> [What to produce]: Please copy each line below that contains the string "eshelB".

> [Provided data]:
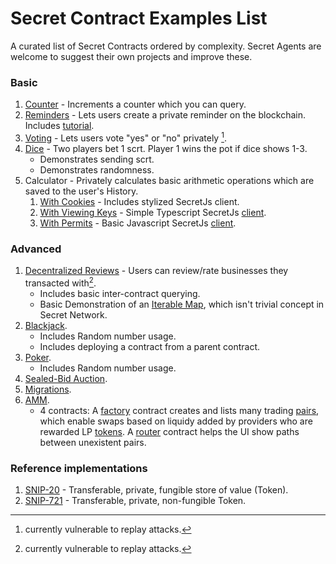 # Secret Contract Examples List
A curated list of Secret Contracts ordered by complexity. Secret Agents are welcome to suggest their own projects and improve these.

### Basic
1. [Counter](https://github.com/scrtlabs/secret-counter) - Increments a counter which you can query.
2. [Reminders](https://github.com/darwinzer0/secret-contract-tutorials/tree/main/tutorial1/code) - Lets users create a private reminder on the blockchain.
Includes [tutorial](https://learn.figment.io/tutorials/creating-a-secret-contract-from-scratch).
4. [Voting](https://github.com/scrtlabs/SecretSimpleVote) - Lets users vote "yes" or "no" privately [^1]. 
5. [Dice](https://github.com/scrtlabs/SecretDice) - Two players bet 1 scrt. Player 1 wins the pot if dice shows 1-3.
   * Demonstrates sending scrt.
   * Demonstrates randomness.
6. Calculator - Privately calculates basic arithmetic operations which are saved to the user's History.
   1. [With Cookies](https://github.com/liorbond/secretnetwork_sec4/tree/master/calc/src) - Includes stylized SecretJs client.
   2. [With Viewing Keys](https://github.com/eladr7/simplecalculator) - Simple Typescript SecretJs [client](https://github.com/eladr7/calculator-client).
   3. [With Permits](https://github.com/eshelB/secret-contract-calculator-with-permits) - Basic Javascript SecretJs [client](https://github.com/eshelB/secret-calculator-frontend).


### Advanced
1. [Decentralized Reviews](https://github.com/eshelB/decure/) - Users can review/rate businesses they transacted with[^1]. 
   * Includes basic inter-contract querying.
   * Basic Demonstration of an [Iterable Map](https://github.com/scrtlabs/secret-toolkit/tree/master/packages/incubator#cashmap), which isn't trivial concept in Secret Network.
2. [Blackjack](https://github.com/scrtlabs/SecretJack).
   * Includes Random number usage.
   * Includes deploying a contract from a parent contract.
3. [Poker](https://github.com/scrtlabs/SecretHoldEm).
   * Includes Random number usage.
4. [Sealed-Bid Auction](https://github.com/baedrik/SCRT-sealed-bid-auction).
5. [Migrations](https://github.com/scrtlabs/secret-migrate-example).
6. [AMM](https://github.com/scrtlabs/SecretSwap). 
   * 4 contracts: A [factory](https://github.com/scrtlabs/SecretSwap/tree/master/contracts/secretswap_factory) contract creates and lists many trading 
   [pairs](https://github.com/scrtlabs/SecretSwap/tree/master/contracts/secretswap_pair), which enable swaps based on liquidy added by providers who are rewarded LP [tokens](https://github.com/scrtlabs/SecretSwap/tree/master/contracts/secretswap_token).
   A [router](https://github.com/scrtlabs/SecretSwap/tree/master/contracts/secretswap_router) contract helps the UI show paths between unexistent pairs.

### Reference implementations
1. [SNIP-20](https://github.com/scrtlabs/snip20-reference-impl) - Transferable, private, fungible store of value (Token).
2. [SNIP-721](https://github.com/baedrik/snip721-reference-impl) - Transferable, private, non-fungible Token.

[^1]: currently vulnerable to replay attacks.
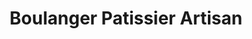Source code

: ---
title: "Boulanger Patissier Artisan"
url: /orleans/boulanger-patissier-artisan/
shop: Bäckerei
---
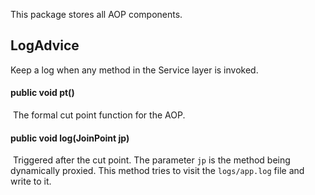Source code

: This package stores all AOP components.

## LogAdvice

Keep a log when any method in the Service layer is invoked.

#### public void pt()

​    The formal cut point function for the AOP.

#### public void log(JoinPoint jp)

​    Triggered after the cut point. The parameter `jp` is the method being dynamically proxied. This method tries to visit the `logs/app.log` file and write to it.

> [Final answer]:
   3. [With Permits](https://github.com/eshelB/secret-contract-calculator-with-permits) - Basic Javascript SecretJs [client](https://github.com/eshelB/secret-calculator-frontend).
1. [Decentralized Reviews](https://github.com/eshelB/decure/) - Users can review/rate businesses they transacted with[^1]. 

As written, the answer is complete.